* [The problem]: From the records below, set down exactly the lines starting with the line that contains "The V1 version of Service" and going on through the line that contains "### Service Fabric Runtime version 6, SDK". Nothing else is wanted.

↓↓↓

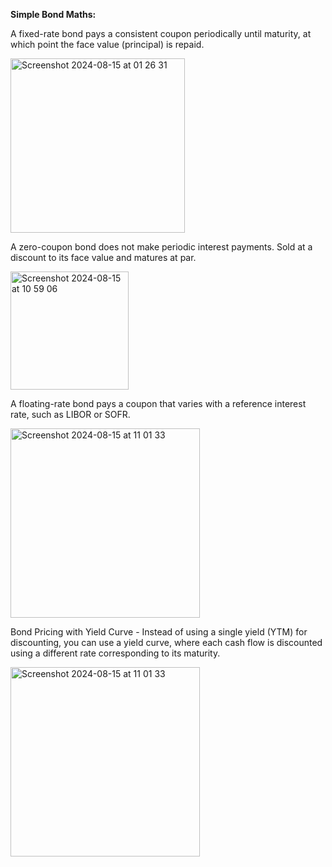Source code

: **Simple Bond Maths:**

A fixed-rate bond pays a consistent coupon periodically until maturity, at which point the face value (principal) is repaid.

<img width="279" alt="Screenshot 2024-08-15 at 01 26 31" src="https://github.com/user-attachments/assets/729de03f-3cd1-4a2c-a8a0-6224f446b2a8">

A zero-coupon bond does not make periodic interest payments. Sold at a discount to its face value and matures at par.

<img width="189" alt="Screenshot 2024-08-15 at 10 59 06" src="https://github.com/user-attachments/assets/ff121365-f2a0-43a7-a5ba-50a47857d59f">

A floating-rate bond pays a coupon that varies with a reference interest rate, such as LIBOR or SOFR.

<img width="303" alt="Screenshot 2024-08-15 at 11 01 33" src="https://github.com/user-attachments/assets/0dfde79b-33a9-48c6-8d44-bb7dc91d0182">

Bond Pricing with Yield Curve - Instead of using a single yield (YTM) for discounting, you can use a yield curve, where each cash flow is discounted using a different rate corresponding to its maturity.

<img width="303" alt="Screenshot 2024-08-15 at 11 01 33" src="https://github.com/user-attachments/assets/42257d5b-94a0-4a64-a72d-cbf3d5b7f152">


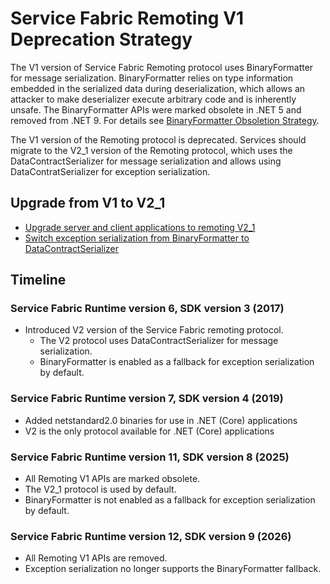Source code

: # Service Fabric Remoting V1 Deprecation Strategy

The V1 version of Service Fabric Remoting protocol uses BinaryFormatter for message serialization. BinaryFormatter relies on type information embedded in the
serialized data during deserialization, which allows an attacker to make deserializer execute arbitrary code and is inherently unsafe. The BinaryFormatter APIs
were marked obsolete in .NET 5 and removed from .NET 9. For details see
[BinaryFormatter Obsoletion Strategy](https://github.com/dotnet/designs/blob/main/accepted/2020/better-obsoletion/binaryformatter-obsoletion.md).

The V1 version of the Remoting protocol is deprecated. Services should migrate to the V2_1 version of the Remoting protocol, which uses the DataContractSerializer
for message serialization and allows using DataContratSerializer for exception serialization.

## Upgrade from V1 to V2_1
- [Upgrade server and client applications to remoting V2_1](https://learn.microsoft.com/en-us/azure/service-fabric/service-fabric-reliable-services-communication-remoting#upgrade-from-remoting-v1-to-remoting-v2-interface-compatible)
- [Switch exception serialization from BinaryFormatter to DataContractSerializer](https://learn.microsoft.com/en-us/azure/service-fabric/service-fabric-reliable-services-exception-serialization#enable-data-contract-serialization-for-remoting-exceptions)

## Timeline

### Service Fabric Runtime version 6, SDK version 3 (2017)
- Introduced V2 version of the Service Fabric remoting protocol.
  - The V2 protocol uses DataContractSerializer for message serialization.
  - BinaryFormatter is enabled as a fallback for exception serialization by default.

### Service Fabric Runtime version 7, SDK version 4 (2019)
- Added netstandard2.0 binaries for use in .NET (Core) applications
- V2 is the only protocol available for .NET (Core) applications

### Service Fabric Runtime version 11, SDK version 8 (2025)
- All Remoting V1 APIs are marked obsolete.
- The V2_1 protocol is used by default.
- BinaryFormatter is not enabled as a fallback for exception serialization by default.

### Service Fabric Runtime version 12, SDK version 9 (2026)
- All Remoting V1 APIs are removed.
- Exception serialization no longer supports the BinaryFormatter fallback.
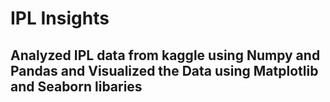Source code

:# IPL Insights
## Analyzed IPL data from kaggle using Numpy and Pandas and Visualized the Data using Matplotlib and Seaborn libaries
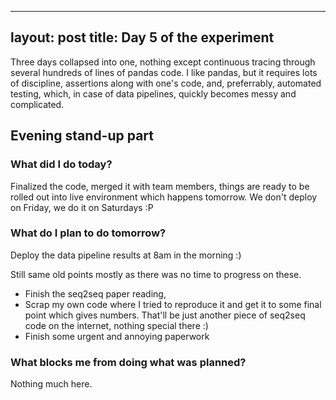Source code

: 
---
layout: post
title: Day 5 of the experiment
---

Three days collapsed into one, nothing except continuous tracing through several hundreds of lines of pandas code. I like pandas, but it requires lots of discipline, assertions along with one's code, and, preferrably, automated testing, which, in case of data pipelines, quickly becomes messy and complicated.

<!--more-->

## Evening stand-up part

### What did I do today?

Finalized the code, merged it with team members, things are ready to be rolled out into live environment which happens tomorrow. We don't deploy on Friday, we do it on Saturdays :P

### What do I plan to do tomorrow?

Deploy the data pipeline results at 8am in the morning :)

Still same old points mostly as there was no time to progress on these.
* Finish the seq2seq paper reading,
* Scrap my own code where I tried to reproduce it and get it to some final point which gives numbers. That'll be just another piece of seq2seq code on the internet, nothing special there :)
* Finish some urgent and annoying paperwork

### What blocks me from doing what was planned?

Nothing much here.


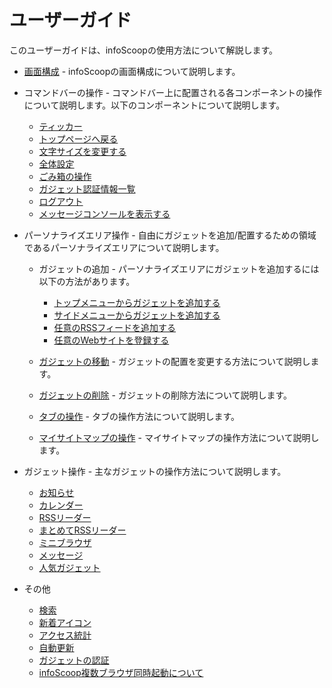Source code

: # ユーザーガイド

このユーザーガイドは、infoScoopの使用方法について解説します。

* [画面構成][Screen Layout] - infoScoopの画面構成について説明します。

* コマンドバーの操作 - コマンドバー上に配置される各コンポーネントの操作について説明します。以下のコンポーネントについて説明します。

  * [ティッカー][Ticker(Electrical Bulletin Board) Operations]
  * [トップページへ戻る][Going Back to Top Page]
  * [文字サイズを変更する][Changing the Character Size]
  * [全体設定][Global Settings]
  * [ごみ箱の操作][Trash Bin Operations]
  * [ガジェット認証情報一覧][List of Gadget Authentication Information]
  * [ログアウト][Logout]
  * [メッセージコンソールを表示する][Displaying the Message Console]

* パーソナライズエリア操作 - 自由にガジェットを追加/配置するための領域であるパーソナライズエリアについて説明します。

  * ガジェットの追加 - パーソナライズエリアにガジェットを追加するには以下の方法があります。
    * [トップメニューからガジェットを追加する][Adding a Gadget from the Menu]
    * [サイドメニューからガジェットを追加する][Adding a Gadget from the Site Map]
    * [任意のRSSフィードを追加する][Adding an Optional RSS Content]
    * [任意のWebサイトを登録する][Registering an Optional Web Site]

  * [ガジェットの移動][Moving a Gadget of the Personalized area] - ガジェットの配置を変更する方法について説明します。
  * [ガジェットの削除][Deleting a Gadget from the Personalized area] - ガジェットの削除方法について説明します。
  * [タブの操作][Operations of a Tab] - タブの操作方法について説明します。
  * [マイサイトマップの操作][Operations of My Site Map] - マイサイトマップの操作方法について説明します。

* ガジェット操作 - 主なガジェットの操作方法について説明します。

  * [お知らせ][Information Gadget]
  * [カレンダー][Calendar Gadget]
  * [RSSリーダー][RSS Reader Gadget]
  * [まとめてRSSリーダー][Composite RSS Reader Gadget]
  * [ミニブラウザ][MiniBrowser Gadget]
  * [メッセージ][Message Gadget]
  * [人気ガジェット][Gadget Ranking Gadget]

* その他

  * [検索][Search]
  * [新着アイコン][New Arrival Icons]
  * [アクセス統計][Access Statistics]
  * [自動更新][Auto Update]
  * [ガジェットの認証][Authentication of Gadget]
  * [infoScoop複数ブラウザ同時起動について][Starting infoScoop in Multiple Browsers]


[Screen Layout]: screen-layout.md "画面構成"
[Ticker(Electrical Bulletin Board) Operations]: tickerelectrical-bulletin-board-operations.md "ティッカー"
[Going Back to Top Page]: going-back-to-top-page.md "トップページへ戻る"
[Changing the Character Size]: changing-the-character-size.md "文字サイズを変更する"
[Global Settings]: global-settings.md "全体設定"
[Trash Bin Operations]: trash-bin-operations.md "ごみ箱の操作"
[List of Gadget Authentication Information]: list-of-gadget-authentication-information.md "ガジェット認証情報一覧"
[Logout]: logout.md "ログアウト"
[Displaying the Message Console]: displaying-the-message-console.md "メッセージコンソールを表示する"
[Adding a Gadget from the Menu]: adding-a-gadget-from-the-menu.md "トップメニューからガジェットを追加する"
[Adding a Gadget from the Site Map]: adding-a-gadget-from-the-site-map.md "サイドメニューからガジェットを追加する"
[Adding an Optional RSS Content]: adding-an-optional-rss-content.md "任意のRSSフィードを追加する"
[Registering an Optional Web Site]: registering-an-optional-web-site.md "任意のWebサイトを登録する"
[Moving a Gadget of the Personalized area]: moving-a-gadget-of-the-personalized-area.md "ガジェットの移動"
[Deleting a Gadget from the Personalized area]: deleting-a-gadget-from-the-personalized-area.md "ガジェットの削除"
[Operations of a Tab]: operations-of-a-tab.md "タブの操作"
[Operations of My Site Map]: operations-of-my-site-map.md "マイサイトマップの操作"
[Information Gadget]: information-gadget.md "お知らせ"
[Calendar Gadget]: calendar-gadget.md "カレンダー"
[RSS Reader Gadget]: rss-reader-gadget.md "RSSリーダー"
[Composite RSS Reader Gadget]: composite-rss-reader-gadget.md "まとめてRSSリーダー"
[MiniBrowser Gadget]: minibrowser-gadget.md "ミニブラウザ"
[Message Gadget]: message-gadget.md "メッセージ"
[Gadget Ranking Gadget]: gadget-ranking-gadget.md "人気ガジェット"
[Search]: search.md "検索"
[New Arrival Icons]: new-arrival-icons.md "新着アイコン"
[Access Statistics]: access-statistics.md "アクセス統計"
[Auto Update]: auto-update.md "自動更新"
[Authentication of Gadget]: authentication-of-gadget.md "ガジェットの認証"
[Starting infoScoop in Multiple Browsers]: starting-infoscoop-in-multiple-browsers.md "infoScoop複数ブラウザ同時起動について"
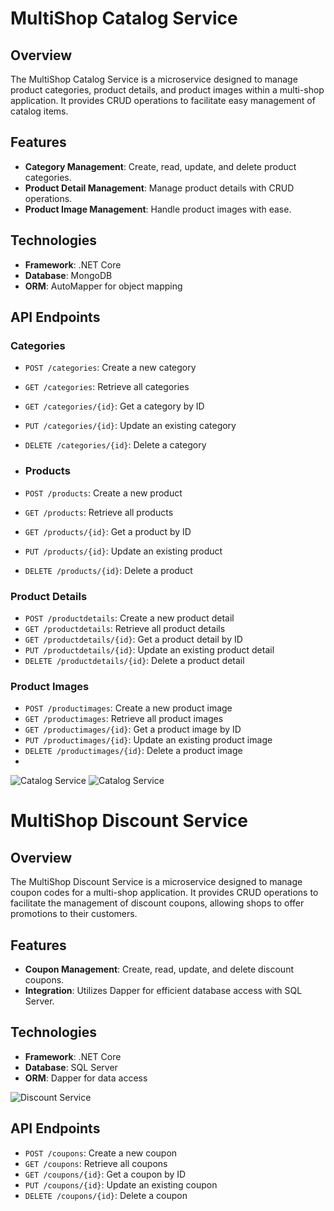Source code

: # MultiShop Catalog Service

## Overview
The MultiShop Catalog Service is a microservice designed to manage product categories, product details, and product images within a multi-shop application. It provides CRUD operations to facilitate easy management of catalog items.

## Features
- **Category Management**: Create, read, update, and delete product categories.
- **Product Detail Management**: Manage product details with CRUD operations.
- **Product Image Management**: Handle product images with ease.

## Technologies
- **Framework**: .NET Core
- **Database**: MongoDB
- **ORM**: AutoMapper for object mapping

## API Endpoints
### Categories
- `POST /categories`: Create a new category
- `GET /categories`: Retrieve all categories
- `GET /categories/{id}`: Get a category by ID
- `PUT /categories/{id}`: Update an existing category
- `DELETE /categories/{id}`: Delete a category

- ### Products
- `POST /products`: Create a new product
- `GET /products`: Retrieve all products
- `GET /products/{id}`: Get a product by ID
- `PUT /products/{id}`: Update an existing product
- `DELETE /products/{id}`: Delete a product

### Product Details
- `POST /productdetails`: Create a new product detail
- `GET /productdetails`: Retrieve all product details
- `GET /productdetails/{id}`: Get a product detail by ID
- `PUT /productdetails/{id}`: Update an existing product detail
- `DELETE /productdetails/{id}`: Delete a product detail

### Product Images
- `POST /productimages`: Create a new product image
- `GET /productimages`: Retrieve all product images
- `GET /productimages/{id}`: Get a product image by ID
- `PUT /productimages/{id}`: Update an existing product image
- `DELETE /productimages/{id}`: Delete a product image
- 
![Catalog Service](https://i.imgur.com/JBbnYCt.png)
![Catalog Service](https://i.imgur.com/Gou03pv.png)


# MultiShop Discount Service

## Overview
The MultiShop Discount Service is a microservice designed to manage coupon codes for a multi-shop application. It provides CRUD operations to facilitate the management of discount coupons, allowing shops to offer promotions to their customers.

## Features
- **Coupon Management**: Create, read, update, and delete discount coupons.
- **Integration**: Utilizes Dapper for efficient database access with SQL Server.

## Technologies
- **Framework**: .NET Core
- **Database**: SQL Server
- **ORM**: Dapper for data access

![Discount Service](https://i.imgur.com/7JuKTM7.png)

## API Endpoints
- `POST /coupons`: Create a new coupon
- `GET /coupons`: Retrieve all coupons
- `GET /coupons/{id}`: Get a coupon by ID
- `PUT /coupons/{id}`: Update an existing coupon
- `DELETE /coupons/{id}`: Delete a coupon
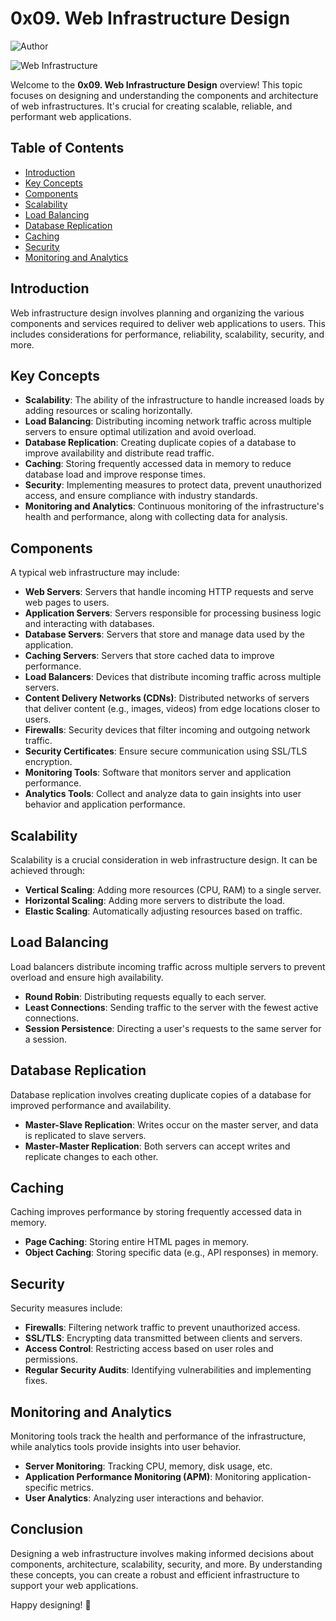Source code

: # 0x09. Web Infrastructure Design

![Author](https://img.shields.io/badge/Author-Azuka%20Uteh-blue.svg)


![Web Infrastructure](https://image.shutterstock.com/image-photo/server-room-network-cables-modern-260nw-1036936915.jpg)

Welcome to the **0x09. Web Infrastructure Design** overview! This topic focuses on designing and understanding the components and architecture of web infrastructures. It's crucial for creating scalable, reliable, and performant web applications.

## Table of Contents

- [Introduction](#introduction)
- [Key Concepts](#key-concepts)
- [Components](#components)
- [Scalability](#scalability)
- [Load Balancing](#load-balancing)
- [Database Replication](#database-replication)
- [Caching](#caching)
- [Security](#security)
- [Monitoring and Analytics](#monitoring-and-analytics)

## Introduction

Web infrastructure design involves planning and organizing the various components and services required to deliver web applications to users. This includes considerations for performance, reliability, scalability, security, and more.

## Key Concepts

- **Scalability**: The ability of the infrastructure to handle increased loads by adding resources or scaling horizontally.
- **Load Balancing**: Distributing incoming network traffic across multiple servers to ensure optimal utilization and avoid overload.
- **Database Replication**: Creating duplicate copies of a database to improve availability and distribute read traffic.
- **Caching**: Storing frequently accessed data in memory to reduce database load and improve response times.
- **Security**: Implementing measures to protect data, prevent unauthorized access, and ensure compliance with industry standards.
- **Monitoring and Analytics**: Continuous monitoring of the infrastructure's health and performance, along with collecting data for analysis.

## Components

A typical web infrastructure may include:

- **Web Servers**: Servers that handle incoming HTTP requests and serve web pages to users.
- **Application Servers**: Servers responsible for processing business logic and interacting with databases.
- **Database Servers**: Servers that store and manage data used by the application.
- **Caching Servers**: Servers that store cached data to improve performance.
- **Load Balancers**: Devices that distribute incoming traffic across multiple servers.
- **Content Delivery Networks (CDNs)**: Distributed networks of servers that deliver content (e.g., images, videos) from edge locations closer to users.
- **Firewalls**: Security devices that filter incoming and outgoing network traffic.
- **Security Certificates**: Ensure secure communication using SSL/TLS encryption.
- **Monitoring Tools**: Software that monitors server and application performance.
- **Analytics Tools**: Collect and analyze data to gain insights into user behavior and application performance.

## Scalability

Scalability is a crucial consideration in web infrastructure design. It can be achieved through:

- **Vertical Scaling**: Adding more resources (CPU, RAM) to a single server.
- **Horizontal Scaling**: Adding more servers to distribute the load.
- **Elastic Scaling**: Automatically adjusting resources based on traffic.

## Load Balancing

Load balancers distribute incoming traffic across multiple servers to prevent overload and ensure high availability.

- **Round Robin**: Distributing requests equally to each server.
- **Least Connections**: Sending traffic to the server with the fewest active connections.
- **Session Persistence**: Directing a user's requests to the same server for a session.

## Database Replication

Database replication involves creating duplicate copies of a database for improved performance and availability.

- **Master-Slave Replication**: Writes occur on the master server, and data is replicated to slave servers.
- **Master-Master Replication**: Both servers can accept writes and replicate changes to each other.

## Caching

Caching improves performance by storing frequently accessed data in memory.

- **Page Caching**: Storing entire HTML pages in memory.
- **Object Caching**: Storing specific data (e.g., API responses) in memory.

## Security

Security measures include:

- **Firewalls**: Filtering network traffic to prevent unauthorized access.
- **SSL/TLS**: Encrypting data transmitted between clients and servers.
- **Access Control**: Restricting access based on user roles and permissions.
- **Regular Security Audits**: Identifying vulnerabilities and implementing fixes.

## Monitoring and Analytics

Monitoring tools track the health and performance of the infrastructure, while analytics tools provide insights into user behavior.

- **Server Monitoring**: Tracking CPU, memory, disk usage, etc.
- **Application Performance Monitoring (APM)**: Monitoring application-specific metrics.
- **User Analytics**: Analyzing user interactions and behavior.

## Conclusion

Designing a web infrastructure involves making informed decisions about components, architecture, scalability, security, and more. By understanding these concepts, you can create a robust and efficient infrastructure to support your web applications.

Happy designing! 🚀
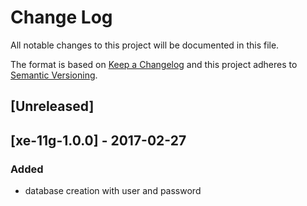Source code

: # Change Log
All notable changes to this project will be documented in this file.

The format is based on [Keep a Changelog](http://keepachangelog.com/) 
and this project adheres to [Semantic Versioning](http://semver.org/).

## [Unreleased]

## [xe-11g-1.0.0] - 2017-02-27
### Added
- database creation with user and password
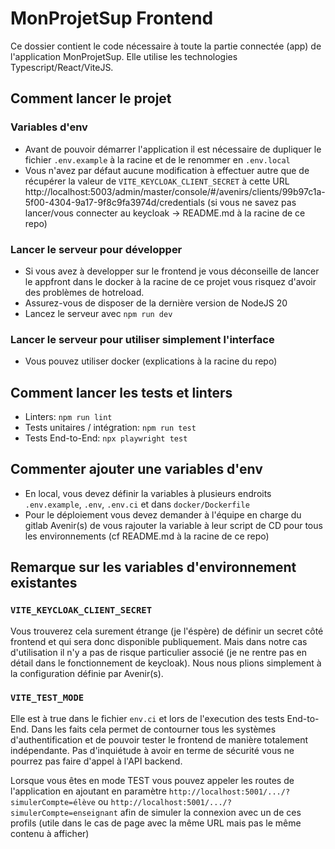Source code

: # MonProjetSup Frontend
Ce dossier contient le code nécessaire à toute la partie connectée (app) de l'application MonProjetSup. 
Elle utilise les technologies Typescript/React/ViteJS.

## Comment lancer le projet
### Variables d'env
- Avant de pouvoir démarrer l'application il est nécessaire de dupliquer le fichier `.env.example` à la racine et de le renommer en `.env.local`
- Vous n'avez par défaut aucune modification à effectuer autre que de récupérer la valeur de `VITE_KEYCLOAK_CLIENT_SECRET` à cette URL http://localhost:5003/admin/master/console/#/avenirs/clients/99b97c1a-5f00-4304-9a17-9f8c9fa3974d/credentials (si vous ne savez pas lancer/vous connecter au keycloak -> README.md à la racine de ce repo)

### Lancer le serveur pour développer
- Si vous avez à developper sur le frontend je vous déconseille de lancer le appfront dans le docker à la racine de ce projet vous risquez d'avoir des problèmes de hotreload.
- Assurez-vous de disposer de la dernière version de NodeJS 20
- Lancez le serveur avec `npm run dev`


### Lancer le serveur pour utiliser simplement l'interface
- Vous pouvez utiliser docker (explications à la racine du repo)


## Comment lancer les tests et linters
- Linters: `npm run lint`
- Tests unitaires / intégration: `npm run test`
- Tests End-to-End: `npx playwright test`


## Commenter ajouter une variables d'env
- En local, vous devez définir la variables à plusieurs endroits `.env.example`, `.env`, `.env.ci` et dans `docker/Dockerfile`
- Pour le déploiement vous devez demander à l'équipe en charge du gitlab Avenir(s) de vous rajouter la variable à leur script de CD pour tous les environnements (cf README.md à la racine de ce repo)

## Remarque sur les variables d'environnement existantes
### `VITE_KEYCLOAK_CLIENT_SECRET`
Vous trouverez cela surement étrange (je l'éspère) de définir un secret côté frontend et qui sera donc disponible publiquement. Mais dans notre cas d'utilisation il n'y a pas de risque particulier associé (je ne rentre pas en détail dans le fonctionnement de keycloak). Nous nous plions simplement à la configuration définie par Avenir(s).

### `VITE_TEST_MODE`
Elle est à true dans le fichier `env.ci` et lors de l'execution des tests End-to-End. Dans les faits cela permet de contourner tous les systèmes d'authentification et de pouvoir tester le frontend de manière totalement indépendante. Pas d'inquiétude à avoir en terme de sécurité vous ne pourrez pas faire d'appel à l'API backend. 

Lorsque vous êtes en mode TEST vous pouvez appeler les routes de l'application en ajoutant en paramètre `http://localhost:5001/.../?simulerCompte=élève` ou `http://localhost:5001/.../?simulerCompte=enseignant` afin de simuler la connexion avec un de ces profils (utile dans le cas de page avec la même URL mais pas le même contenu à afficher)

↑↑↑

* [Your solution]:
The V1 version of Service Fabric Remoting protocol uses BinaryFormatter for message serialization. BinaryFormatter relies on type information embedded in the
serialized data during deserialization, which allows an attacker to make deserializer execute arbitrary code and is inherently unsafe. The BinaryFormatter APIs
were marked obsolete in .NET 5 and removed from .NET 9. For details see
[BinaryFormatter Obsoletion Strategy](https://github.com/dotnet/designs/blob/main/accepted/2020/better-obsoletion/binaryformatter-obsoletion.md).

The V1 version of the Remoting protocol is deprecated. Services should migrate to the V2_1 version of the Remoting protocol, which uses the DataContractSerializer
for message serialization and allows using DataContratSerializer for exception serialization.

## Upgrade from V1 to V2_1
- [Upgrade server and client applications to remoting V2_1](https://learn.microsoft.com/en-us/azure/service-fabric/service-fabric-reliable-services-communication-remoting#upgrade-from-remoting-v1-to-remoting-v2-interface-compatible)
- [Switch exception serialization from BinaryFormatter to DataContractSerializer](https://learn.microsoft.com/en-us/azure/service-fabric/service-fabric-reliable-services-exception-serialization#enable-data-contract-serialization-for-remoting-exceptions)

## Timeline

### Service Fabric Runtime version 6, SDK version 3 (2017)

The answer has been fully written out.